3

I am trying to split a dataset into training and non-training using

inDataSet.randomSplit(weights.toArray, 0)

for every run, i get different results. is this expected? if so, how can i get same percentage of rows every time?

eg: the weights of random split of Training Offer are: ArrayBuffer(0.3, 0.7) - for this i have a total of 72 rows, for weight 0.3, am expecting, around 21 rows. sometimes i get 23, 29, 19, 4. Pls guide.

note: i gave the total weight of 1.0 (0.3 + 0.7) not to normalize.

-- the other question is useful, but that is within the single execution. I am running my test N times, and every time I get different result sets.

Vijay
  • 151
  • 1
  • 8
  • 1
    Possible duplicate of [How does Spark keep track of the splits in randomSplit?](https://stackoverflow.com/questions/38379522/how-does-spark-keep-track-of-the-splits-in-randomsplit) – Shaido Jun 22 '18 at 02:39
  • It's due to how the split is performed in Spark as can be seen in the answer to the question in the above comment. There is no guarantee on the number of rows in each part. The answers here could give an idea of how to always get the same number of rows: https://stackoverflow.com/questions/44135610/spark-scala-split-dataframe-into-equal-number-of-rows – Shaido Jun 22 '18 at 02:41
  • 1
    i had a look at the other ans, but my question is, for every run, it should get the same weighted no of rows in each dataset. not different.. – Vijay Jun 22 '18 at 05:34
  • The problem is in how Spark divides up the rows. It computes a random number between 0 and 1 for each row, and in this case if the number is below 0.3 it's in the first group otherwise in the second. This will of course give different sizes on the groups for each run (since random numbers are used). The second question I linked to contains information on how to get the same number of rows each time. – Shaido Jun 22 '18 at 05:37
  • Thanks, i see your point!. I had implemented a similar logic in my code, but that was not efficient, when i had "filter" and "union" followed by it. I had to combine the datasets for some other % operation across the whole dataset. Pls refer the implementation i had.. – Vijay Jun 22 '18 at 05:50

2 Answers2

0

One possible implementation (similar to the link in the second comment) i put in:

    def doTrainingOffer(inDataSet: Dataset[Row],
                      fieldName: String,
                      training_offer_list: List[(Long, Long, Int, String, String)]):
  (Dataset[Row], Option[Dataset[Row]]) = {
    println("Doing Training Offer!")

    val randomDs = inDataSet
              .withColumn("row_id", rank().over(Window.partitionBy().orderBy(fieldName)))
              .orderBy(rand)

    randomDs.cache()
    val count = randomDs.count()
    println(s"The total no of rows for this use case is: ${count}")

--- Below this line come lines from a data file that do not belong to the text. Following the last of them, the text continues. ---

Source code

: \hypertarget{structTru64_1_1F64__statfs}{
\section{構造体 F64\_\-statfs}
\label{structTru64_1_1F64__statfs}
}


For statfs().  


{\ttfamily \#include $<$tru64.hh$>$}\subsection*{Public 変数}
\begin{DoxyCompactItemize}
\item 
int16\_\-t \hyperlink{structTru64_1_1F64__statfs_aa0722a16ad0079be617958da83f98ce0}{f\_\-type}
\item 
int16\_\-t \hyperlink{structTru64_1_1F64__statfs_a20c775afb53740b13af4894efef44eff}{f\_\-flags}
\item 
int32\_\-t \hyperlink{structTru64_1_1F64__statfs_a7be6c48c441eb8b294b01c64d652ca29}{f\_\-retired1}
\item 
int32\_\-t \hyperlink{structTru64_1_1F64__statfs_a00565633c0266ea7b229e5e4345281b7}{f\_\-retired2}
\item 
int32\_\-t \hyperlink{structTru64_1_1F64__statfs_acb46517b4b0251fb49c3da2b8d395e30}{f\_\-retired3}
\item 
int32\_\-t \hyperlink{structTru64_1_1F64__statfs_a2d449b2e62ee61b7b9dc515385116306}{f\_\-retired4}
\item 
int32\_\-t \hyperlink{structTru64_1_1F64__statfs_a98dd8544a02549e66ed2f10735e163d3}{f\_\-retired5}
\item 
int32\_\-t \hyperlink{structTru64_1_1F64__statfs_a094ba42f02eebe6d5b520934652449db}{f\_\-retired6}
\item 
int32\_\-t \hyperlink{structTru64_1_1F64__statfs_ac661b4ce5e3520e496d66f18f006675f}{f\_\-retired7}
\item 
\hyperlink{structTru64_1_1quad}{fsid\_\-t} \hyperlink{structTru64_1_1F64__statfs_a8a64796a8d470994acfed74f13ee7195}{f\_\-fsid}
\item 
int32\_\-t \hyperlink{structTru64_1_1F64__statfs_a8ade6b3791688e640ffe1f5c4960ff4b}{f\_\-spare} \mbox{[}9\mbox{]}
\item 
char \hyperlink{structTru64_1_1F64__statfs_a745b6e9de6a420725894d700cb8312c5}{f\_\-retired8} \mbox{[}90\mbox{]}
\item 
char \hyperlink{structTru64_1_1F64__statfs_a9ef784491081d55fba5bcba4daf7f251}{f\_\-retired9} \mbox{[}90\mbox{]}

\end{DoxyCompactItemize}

    val trainedDatasets = new mutable.ArrayBuffer[Dataset[Row]]()
    var startPos = 0l
    var endPos = 0l
    for (trainingOffer <- training_offer_list) {
      val noOfRows = scala.math.round(count * trainingOffer._3 / 100.0)
      endPos += noOfRows
      println(s"for training offer id: ${trainingOffer._1} and percent of ${trainingOffer._3}, the start and end are ${startPos}, ${endPos}")
      trainedDatasets += addTrainingData(randomDs.where(col("row_id") > startPos && col("row_id") <= endPos), trainingOffer)
      startPos = endPos
    }

    val combinedDs = trainedDatasets.reduce(_ union _)
    // (left over for other offer, trainedOffer)
    (randomDs.join(combinedDs, Seq(field_name), "left_anti"), Option(combinedDs))
  }

And another possible implementation::

val randomDs = inDataSet.orderBy(rand)
    randomDs.cache()
    val count = randomDs.count()
    println(s"The total no of rows for this use case is: ${count}")
    val trainedDatasets = new mutable.ArrayBuffer[Dataset[Row]]()

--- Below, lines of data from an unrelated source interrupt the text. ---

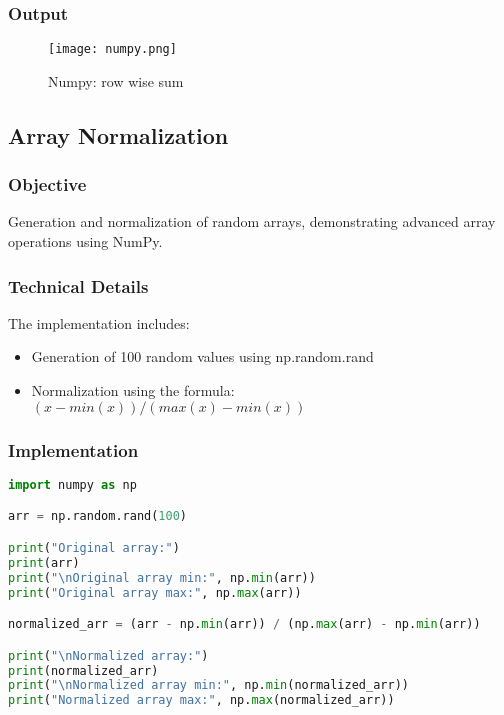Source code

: \documentclass[12pt]{article}
\begin{document}
\subsubsection{Output}
\begin{figure}[h]
    \centering
    \texttt{[image: numpy.png]}
    \caption{Numpy: row wise sum}
    \label{fig:enter-label}
\end{figure}
\subsection{Array Normalization\hfill\href{https://github.com/sabbirahmed404/Python-Practice/blob/main/numpy_2.py}{\faGithub}}
\subsubsection{Objective}
Generation and normalization of random arrays, demonstrating advanced array operations using NumPy.

\subsubsection{Technical Details}
The implementation includes:
\begin{itemize}
    \item Generation of 100 random values using np.random.rand
    \item Normalization using the formula: $(x - min(x)) / (max(x) - min(x))$
\end{itemize}

\subsubsection{Implementation}
\begin{lstlisting}[language=Python, caption=Array Normalization Implementation]
import numpy as np

arr = np.random.rand(100)

print("Original array:")
print(arr)
print("\nOriginal array min:", np.min(arr))
print("Original array max:", np.max(arr))

normalized_arr = (arr - np.min(arr)) / (np.max(arr) - np.min(arr))

print("\nNormalized array:")
print(normalized_arr)
print("\nNormalized array min:", np.min(normalized_arr))
print("Normalized array max:", np.max(normalized_arr))
\end{lstlisting}
\end{document}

    for (trainingOffer <- training_offer_list) {
      if (trainedDatasets.length > 1) {
        val combinedDs = trainedDatasets.reduce(_ union _)
        val remainderDs = randomDs.join(combinedDs, Seq(field_name), "left_anti")
        trainedDatasets += addTrainingData(remainderDs.limit(scala.math.round(count * trainingOffer._3 / 100)), trainingOffer)
      }
      else if (trainedDatasets.length == 1) {
        val remainderDs = randomDs.join(trainedDatasets(0), Seq(field_name), "left_anti")
        trainedDatasets += addTrainingData(remainderDs.limit(scala.math.round(count * trainingOffer._3 / 100)), trainingOffer)
      }
      else {
        val tDs = randomDs.limit(scala.math.round(count * trainingOffer._3 / 100))
        trainedDatasets += addTrainingData(tDs, trainingOffer)
      }
    }

    val combinedDs = trainedDatasets.reduce(_ union _)
    // (left over for other offer, trainedOffer)
    (randomDs.join(combinedDs, Seq(field_name), "left_anti"), Option(combinedDs))
Vijay
  • 151
  • 1
  • 8
0

If you use the parameter seed=1234, you can produce consistent results. Using dataframe.cache() function may work as well.

AceRam
  • 279
  • 3
  • 6